New IEC 62955 standard – certification for Doepke RCCBs

The new IEC 62955 product standard for residual current protection devices in charging devices for electric vehicles came into effect in March.

The Doepke DFS residual current circuit-breakers with an EV design are based on the DIN EN 61008-1 standard that applies to residual current circuit-breakers. They also have an active additional function, meaning they can be relied upon to detect smooth DC residual currents and isolate them at a maximum of 6 mA. As a result, they comply fully with the requirements for residual direct current protective devices (RDC-PD) as set out in the IEC 62955 standard. Our EV switches will therefore now be granted VDE certification in line with the new standard. To provide you with some background information, the installation regulations for electromobility charging points – DIN VDE 0100-722 – specify that every socket used to charge an electric vehicle must be protected by its own residual current device (RCD). Mode 3 charging points must include protection against smooth DC residual currents. This protection can be provided by electrical separation (isolating transformer) or Type B residual current operated protective device or Type A + 6 mA DC detection (RDC-DD). Requirements for RDC-DD protection devices for Mode 3 charging, are detailed in the new Standard IEC62955 for residual current protection (single- or multi-phase charging with alternating current).

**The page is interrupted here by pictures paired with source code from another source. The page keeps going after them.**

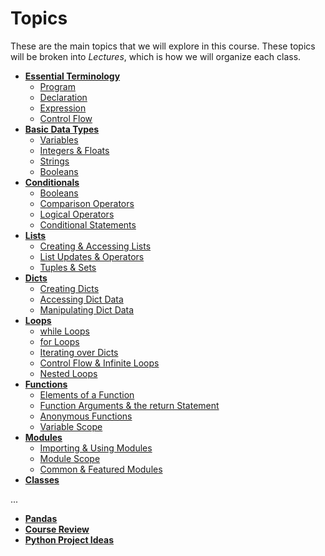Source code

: <!---
{"next":"Topics/essential_terminology.md","title":"Topics"}
-->

# Topics

These are the main topics that we will explore in this course. These topics will be broken into *Lectures*, which is how we will organize each class.

* **[Essential Terminology](essential_terminology.md)**
	* [Program](essential_terminology.md#define-program)
	* [Declaration](essential_terminology.md#declarations)
	* [Expression](essential_terminology.md#expressions)
	* [Control Flow](essential_terminology.md#statements--control-flow)
* **[Basic Data Types](basic_data_types.md)**
	* [Variables](basic_data_types.md#variables)
	* [Integers & Floats](basic_data_types.md#integers)
	* [Strings](basic_data_types.md#strings)
	* [Booleans](basic_data_types.md#booleans)
* **[Conditionals](conditionals.md)**
	* [Booleans](conditionals.md#booleans)
	* [Comparison Operators](conditionals.md#greater-than--greater-than-or-equal-to)
	* [Logical Operators](conditionals.md#logical-operators)
	* [Conditional Statements](conditionals.md#conditional-statements)
* **[Lists](lists.md)**
	* [Creating & Accessing Lists](lists.md#creating-lists)
	* [List Updates & Operators](lists.md#built-in-operations-for-manipulating-lists)
	* [Tuples & Sets](lists.md#tuples)
* **[Dicts](dicts.md)**
	* [Creating Dicts](dicts.md#creating-dicts)
	* [Accessing Dict Data](dicts.md#accessing-dict-data)
	* [Manipulating Dict Data](dicts.md#built-in-operators-for-manipulating-dicts)
* **[Loops](loops.md)**
	* [while Loops](loops.md#the-while-loop)
	* [for Loops](loops.md#the-for-loop)
	* [Iterating over Dicts](loops.md#iterating-over-dicts)
	* [Control Flow & Infinite Loops](loops.md#control-flow--infinite-loops)
	* [Nested Loops](loops.md#nested-loops)
* **[Functions](functions.md)**
	* [Elements of a Function](functions.md#elements-of-a-function)
	* [Function Arguments & the return Statement](functions.md#inputoutput-function-arguments--the-return-statement)
	* [Anonymous Functions](functions.md#anonymous-functions)
	* [Variable Scope](functions.md#variable-scope)
* **[Modules](modules.md)**
	* [Importing & Using Modules](modules.md#importing--using-modules)
	* [Module Scope](modules.md#module-scope)
	* [Common & Featured Modules](modules.md#common--featured-modules)
* **[Classes](classes.md)**

...
* **[Pandas](pandas.md)**
* **[Course Review](course_review.md)**
* **[Python Project Ideas](project_ideas.md)**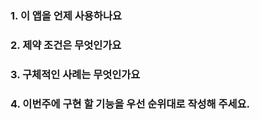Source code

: 
### 1. 이 앱을 언제 사용하나요

### 2. 제약 조건은 무엇인가요

### 3. 구체적인 사례는 무엇인가요

### 4. 이번주에 구현 할 기능을 우선 순위대로 작성해 주세요.
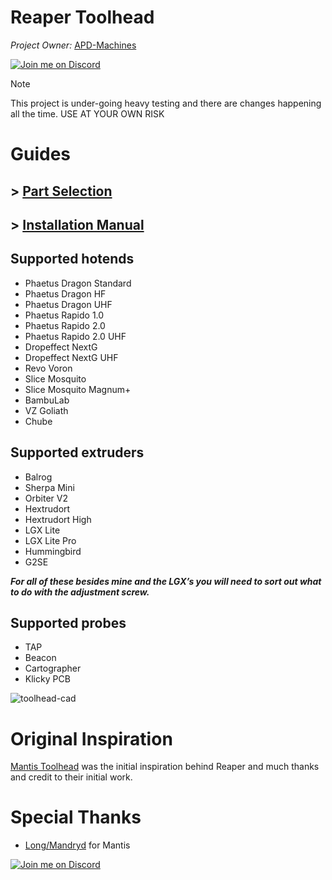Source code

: # Reaper Toolhead
*Project Owner:* [APD-Machines](https://github.com/APD-Machines)

[![Join me on Discord](https://discord.com/api/guilds/1250989766359388200/widget.png?style=banner2)](https://discord.gg/SHj5zEdzqZ)
> [!NOTE]
> This project is under-going heavy testing and there are changes happening all the time. 
> USE AT YOUR OWN RISK

# Guides 
## > [Part Selection](https://github.com/APDMachine/Reaper/blob/main/Part_Selection.md)
## > [Installation Manual](https://github.com/APDMachine/Reaper/blob/main/Installation_Manual.md)

## Supported hotends
- Phaetus Dragon Standard
- Phaetus Dragon HF
- Phaetus Dragon UHF
- Phaetus Rapido 1.0
- Phaetus Rapido 2.0
- Phaetus Rapido 2.0 UHF
- Dropeffect NextG
- Dropeffect NextG UHF
- Revo Voron
- Slice Mosquito
- Slice Mosquito Magnum+
- BambuLab
- VZ Goliath
- Chube
  
## Supported extruders
- Balrog
- Sherpa Mini
- Orbiter V2
- Hextrudort
- Hextrudort High
- LGX Lite
- LGX Lite Pro
- Hummingbird
- G2SE

  
***For all of these besides mine and the LGX’s you will need to sort out what
to do with the adjustment screw.***


## Supported probes
- TAP
- Beacon
- Cartographer
- Klicky PCB

  
![toolhead-cad](https://github.com/APD-Machines/Reaper/assets/5345379/3ad8f4f4-4203-4fb9-accf-b0af296a7677)

# Original Inspiration
[Mantis Toolhead](https://github.com/mandryd/VoronUsers/tree/master/printer_mods/Long/Mantis_Dual_5015) was the initial inspiration behind Reaper and much thanks and credit to their initial work.
# Special Thanks
- [Long/Mandryd](https://github.com/mandryd/VoronUsers/tree/master/printer_mods/Long/Mantis_Dual_5015) for Mantis

[![Join me on Discord](https://discord.com/api/guilds/1250989766359388200/widget.png?style=banner2)](https://discord.gg/SHj5zEdzqZ)
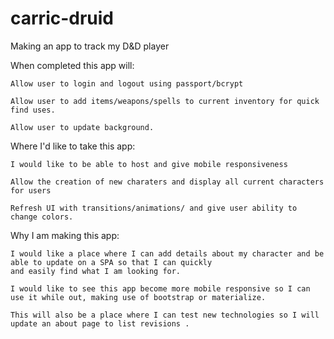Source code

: # carric-druid
Making an app to track my D&amp;D player

When completed this app will: 

    Allow user to login and logout using passport/bcrypt
  
    Allow user to add items/weapons/spells to current inventory for quick find uses.
  
    Allow user to update background.
  
Where I'd like to take this app:

    I would like to be able to host and give mobile responsiveness
  
    Allow the creation of new charaters and display all current characters for users
  
    Refresh UI with transitions/animations/ and give user ability to change colors. 
  
Why I am making this app:

    I would like a place where I can add details about my character and be able to update on a SPA so that I can quickly 
    and easily find what I am looking for. 
  
    I would like to see this app become more mobile responsive so I can use it while out, making use of bootstrap or materialize.
  
    This will also be a place where I can test new technologies so I will update an about page to list revisions .

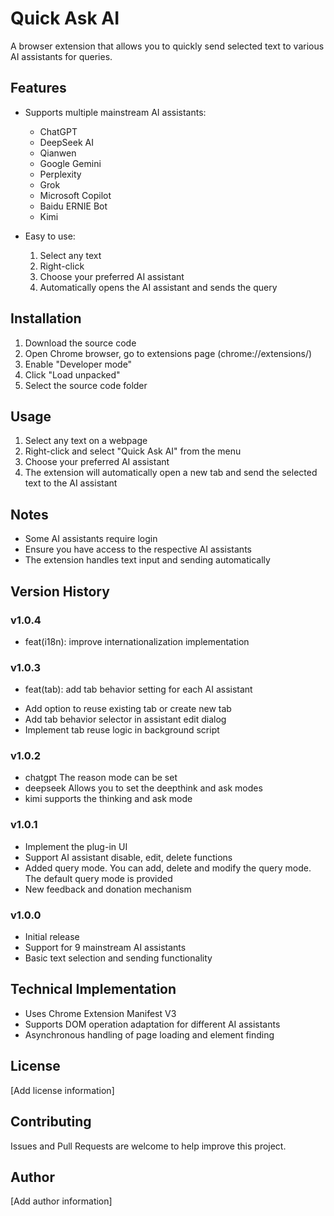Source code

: # Quick Ask AI

A browser extension that allows you to quickly send selected text to various AI assistants for queries.

## Features

- Supports multiple mainstream AI assistants:
  - ChatGPT
  - DeepSeek AI
  - Qianwen
  - Google Gemini
  - Perplexity
  - Grok
  - Microsoft Copilot
  - Baidu ERNIE Bot
  - Kimi

- Easy to use:
  1. Select any text
  2. Right-click
  3. Choose your preferred AI assistant
  4. Automatically opens the AI assistant and sends the query

## Installation

1. Download the source code
2. Open Chrome browser, go to extensions page (chrome://extensions/)
3. Enable "Developer mode"
4. Click "Load unpacked"
5. Select the source code folder

## Usage

1. Select any text on a webpage
2. Right-click and select "Quick Ask AI" from the menu
3. Choose your preferred AI assistant
4. The extension will automatically open a new tab and send the selected text to the AI assistant

## Notes

- Some AI assistants require login
- Ensure you have access to the respective AI assistants
- The extension handles text input and sending automatically

## Version History

### v1.0.4
* feat(i18n): improve internationalization implementation

### v1.0.3
* feat(tab): add tab behavior setting for each AI assistant
- Add option to reuse existing tab or create new tab
- Add tab behavior selector in assistant edit dialog
- Implement tab reuse logic in background script

### v1.0.2
- chatgpt The reason mode can be set
- deepseek Allows you to set the deepthink and ask modes
- kimi supports the thinking and ask mode

### v1.0.1
- Implement the plug-in UI
- Support AI assistant disable, edit, delete functions
- Added query mode. You can add, delete and modify the query mode. The default query mode is provided
- New feedback and donation mechanism

### v1.0.0
- Initial release
- Support for 9 mainstream AI assistants
- Basic text selection and sending functionality

## Technical Implementation

- Uses Chrome Extension Manifest V3
- Supports DOM operation adaptation for different AI assistants
- Asynchronous handling of page loading and element finding

## License

[Add license information]

## Contributing

Issues and Pull Requests are welcome to help improve this project.

## Author

[Add author information] 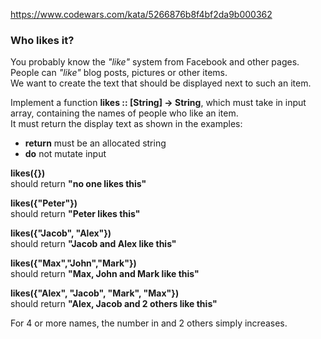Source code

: https://www.codewars.com/kata/5266876b8f4bf2da9b000362

### Who likes it?  

You probably know the *"like"* system from Facebook and other pages.  
People can *"like"* blog posts, pictures or other items.  
We want to create the text that should be displayed next to such an item.  

Implement a function **likes :: [String] -> String**, which must take in input array, containing the names of people who like an item.  
It must return the display text as shown in the examples:

* **return** must be an allocated string
* **do** not mutate input

**likes({})**  
should return **"no one likes this"**

**likes({"Peter"})**  
should return **"Peter likes this"**

**likes({"Jacob", "Alex"})**  
should return **"Jacob and Alex like this"**

**likes({"Max","John","Mark"})**  
should return **"Max, John and Mark like this"**

**likes({"Alex", "Jacob", "Mark", "Max"})**  
should return **"Alex, Jacob and 2 others like this"**  

For 4 or more names, the number in and 2 others simply increases.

The IEC 62955 standard includes residual direct current protective devices (RDC-PD) and residual direct current monitoring devices (RDC-MD) under the umbrella term RCD-DD. Residual direct current monitoring devices consist, for example, of a monitoring module (RDCM-module) for detecting smooth DC residual currents and a switching device that may or may not have an isolation feature. When working with this particular combination, the person or company responsible for the installation must, however, always carefully follow the switch-off criteria required in the event of a fault and a Type A or F residual current operated protective device must always be provided. Alternatively, they can use a single residual direct current protective device (RDC-PD) as a convenient means of protection for each of the charging device’s sockets provided that it detects DC residual currents and isolates at a maximum of 6 mA. Our DFS residual current circuit-breakers with an EV design would be ideal for this purpose.